Sunday, July 24, 2011

Settle Down - Jeremiah 26 -29

Have you ever been in a car wreck or witnessed one as it was happening? You may have spent your last dollar and did not know how you would obtain food for tomorrow. Try to imagine what was going through the minds of the survivors during the recent tornado in Joplin, Missouri and the first few minutes after. The most of us have had at least one experience that caused a torturous fear; an unreal nervous attack that plunged us into a condition of total despair. The first response necessary to regain normalcy is to SETTLE DOWN. Fear and worry, like anger, will destroy all ability to reason.

The Jewish people of Judah and especially the city of Jerusalem were awakened from a normal night of rest to find that they were being conquered by the Babylonian army and were being taken captive to live as prisoners and slaves in a foreign land. They must have been kicking and screaming and fighting back to no avail. In this lesson, Jeremiah is attempting to console these people and assure them that God would not forsake them or leave them and that they would fair better if they would just SETTLE DOWN and prepare to pay for the sins that had brought this devastation, and he gave them a direct order to pray for their enemies that conquered them.

Christians who have studied God’s word and believe it to be truth understand with their heart that they can trust the Lord and know that He has a plan for them in life’s unsettling experiences. The captives that surrendered and went peacefully and maintained their faith in God not only lived through it, but many prospered and actually assumed positions of prominence in Babylon. These were the leaders that brought the Jews back home some seventy years later…as God had promised.

This lesson starts with the 26th chapter that states that these events took place under King Jehoiakim and that indicates that it was in 609-608 B.C. and just before the exile. God sent Jeremiah to the “courtyard” of the temple with the same kind of message that he preached in his temple sermon recorded in chapter seven. God told Jeremiah that just maybe the people would listen this time, and if they would repent He would spare them from destruction. Leaders, including priest, were angered and threatened to kill the prophet. God interceded on his behalf and his life was saved but the people were plunged into total despair. All the wealthy, educated, talented and skillful people were driven as slaves into Babylon. Only the weak, unskilled and poor were left behind without leadership, and subjected to foreign occupation. When the Jewish elite arrived in Babylon many were given a territory where they could build a new life, others were worked into the economy where their skills were needed. They were traumatized, a broken and distraught reminant under foreign rule, and they began to grumble and complain. [See 28, and 29: 1-14]

Jeremiah wrote these people a letter and said this is what the Lord God says to all that were carried away into bondage. SETTLE DOWN. “Build houses and settle down; plant gardens and eat the produce. Marry and have children, direct your children to marry and multiply, increase, do not decrease. Also, seek the peace and prosperity of the city to which I have carried you into exile. Pray to the Lord for it, because if it prospers, you too will prosper.”[Paraphrasing] In other words, get back to normal as best you can…and depend upon God for the results.

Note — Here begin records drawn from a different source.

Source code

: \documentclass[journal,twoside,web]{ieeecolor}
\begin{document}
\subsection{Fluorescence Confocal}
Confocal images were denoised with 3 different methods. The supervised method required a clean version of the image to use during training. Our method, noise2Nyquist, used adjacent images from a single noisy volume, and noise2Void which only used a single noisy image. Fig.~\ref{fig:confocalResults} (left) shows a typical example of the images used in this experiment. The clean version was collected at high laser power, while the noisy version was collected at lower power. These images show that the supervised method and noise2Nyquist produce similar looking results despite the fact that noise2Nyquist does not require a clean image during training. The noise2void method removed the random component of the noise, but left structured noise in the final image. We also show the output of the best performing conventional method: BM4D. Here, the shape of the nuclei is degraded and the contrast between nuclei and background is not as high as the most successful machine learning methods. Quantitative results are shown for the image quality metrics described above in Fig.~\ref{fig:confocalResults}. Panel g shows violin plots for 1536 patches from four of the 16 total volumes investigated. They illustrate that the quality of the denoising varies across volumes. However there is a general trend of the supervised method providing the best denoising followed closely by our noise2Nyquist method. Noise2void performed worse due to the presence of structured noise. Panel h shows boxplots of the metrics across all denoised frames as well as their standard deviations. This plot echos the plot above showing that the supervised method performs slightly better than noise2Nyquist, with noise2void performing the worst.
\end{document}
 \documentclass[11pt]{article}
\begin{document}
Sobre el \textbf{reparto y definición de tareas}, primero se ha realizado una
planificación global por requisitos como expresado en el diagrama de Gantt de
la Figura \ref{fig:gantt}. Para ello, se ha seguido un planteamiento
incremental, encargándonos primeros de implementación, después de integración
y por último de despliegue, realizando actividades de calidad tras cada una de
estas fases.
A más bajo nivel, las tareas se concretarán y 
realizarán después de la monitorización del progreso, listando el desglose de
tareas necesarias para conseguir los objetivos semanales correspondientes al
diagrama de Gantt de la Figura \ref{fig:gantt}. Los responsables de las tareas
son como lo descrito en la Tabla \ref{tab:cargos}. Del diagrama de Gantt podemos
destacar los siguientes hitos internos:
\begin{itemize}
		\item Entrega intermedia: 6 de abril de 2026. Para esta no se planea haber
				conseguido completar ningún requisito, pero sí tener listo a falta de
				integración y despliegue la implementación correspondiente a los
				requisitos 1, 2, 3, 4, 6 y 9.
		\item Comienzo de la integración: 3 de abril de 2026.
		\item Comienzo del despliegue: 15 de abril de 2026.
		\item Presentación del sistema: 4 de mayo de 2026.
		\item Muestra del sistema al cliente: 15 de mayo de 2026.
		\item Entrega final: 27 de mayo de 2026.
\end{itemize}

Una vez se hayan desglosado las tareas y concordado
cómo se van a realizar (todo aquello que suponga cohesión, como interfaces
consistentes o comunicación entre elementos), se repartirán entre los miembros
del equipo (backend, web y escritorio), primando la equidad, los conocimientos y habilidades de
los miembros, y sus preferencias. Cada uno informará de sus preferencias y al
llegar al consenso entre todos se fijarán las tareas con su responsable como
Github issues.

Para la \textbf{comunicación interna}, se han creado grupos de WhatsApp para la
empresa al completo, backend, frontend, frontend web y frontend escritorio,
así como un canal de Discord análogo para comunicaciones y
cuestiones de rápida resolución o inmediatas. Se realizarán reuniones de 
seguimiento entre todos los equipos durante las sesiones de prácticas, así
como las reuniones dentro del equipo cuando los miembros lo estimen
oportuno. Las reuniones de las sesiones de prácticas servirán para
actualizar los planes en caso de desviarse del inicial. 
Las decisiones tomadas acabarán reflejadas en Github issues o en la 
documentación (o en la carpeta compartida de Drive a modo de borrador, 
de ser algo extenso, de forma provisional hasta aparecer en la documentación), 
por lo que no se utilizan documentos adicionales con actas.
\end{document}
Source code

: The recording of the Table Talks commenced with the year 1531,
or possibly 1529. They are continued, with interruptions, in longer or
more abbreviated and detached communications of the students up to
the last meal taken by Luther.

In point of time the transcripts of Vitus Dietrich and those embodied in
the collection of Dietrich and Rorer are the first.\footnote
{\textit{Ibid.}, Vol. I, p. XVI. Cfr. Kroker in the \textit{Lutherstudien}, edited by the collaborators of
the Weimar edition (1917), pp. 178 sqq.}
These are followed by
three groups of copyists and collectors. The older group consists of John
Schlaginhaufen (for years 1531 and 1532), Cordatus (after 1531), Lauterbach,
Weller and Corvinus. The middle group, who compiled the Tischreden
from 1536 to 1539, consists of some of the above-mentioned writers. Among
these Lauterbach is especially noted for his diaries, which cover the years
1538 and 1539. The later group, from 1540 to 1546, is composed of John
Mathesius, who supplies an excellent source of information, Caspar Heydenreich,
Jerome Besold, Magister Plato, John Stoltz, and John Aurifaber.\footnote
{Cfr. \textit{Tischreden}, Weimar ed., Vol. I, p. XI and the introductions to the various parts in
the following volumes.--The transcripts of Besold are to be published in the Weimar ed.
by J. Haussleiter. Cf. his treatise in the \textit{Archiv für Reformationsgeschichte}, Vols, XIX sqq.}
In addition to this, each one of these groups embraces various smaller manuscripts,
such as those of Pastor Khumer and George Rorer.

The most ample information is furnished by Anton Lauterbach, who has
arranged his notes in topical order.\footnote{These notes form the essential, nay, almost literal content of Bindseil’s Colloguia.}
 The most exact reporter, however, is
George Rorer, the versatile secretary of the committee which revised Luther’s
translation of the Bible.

Why were they given these instructions? Just like Christ has promised us that He will never place more on us than we are able to bare, God would give them a way out if they would only settle down and trust Him. They were told that in seventy years God would come to them and fulfill His promise to return them to their homeland. “Vengeance is mine and I will repay,” says the Lord. Therefore their captors would be punished for taking them captive. In the following chapters the bible tells us that God kept his promise and the people and their nation was restored.

The conditions in Jerusalem became so catastrophic in the last days of the siege that the people were starving, actually became cannibalistic. Could this happen in America? I say to you that unless our government stops spending more than the taxes collected, the day will come when there will be no more credit available, and paper money without anything to back it up will be worthless. In my opinion, there has never been a time in our history when there was a greater need than now for God’s people to return to Jesus Christ, pray, and trust God for leadership.

Regardless of whether the American economy fails or prospers, many individuals will continue to experience difficult times. Earthquakes, tornadoes, and floods will increase in the latter days [the bible says so] and we see it happening all over this earth. Accidents and illness will continue, and at some point in the life of each reader of this lesson, a day of reckoning will come. Only the strong in spirit, mind and body will survive. The only way to surmount tragedy is to place your faith in our Lord, and truly believe in your heart that “In all things God works for the good of those who love him, who have been called according to his purpose.” Just remember that he had a purpose in mind for each one of us when he made us and He will provide a way if we will “Only trust and obey.”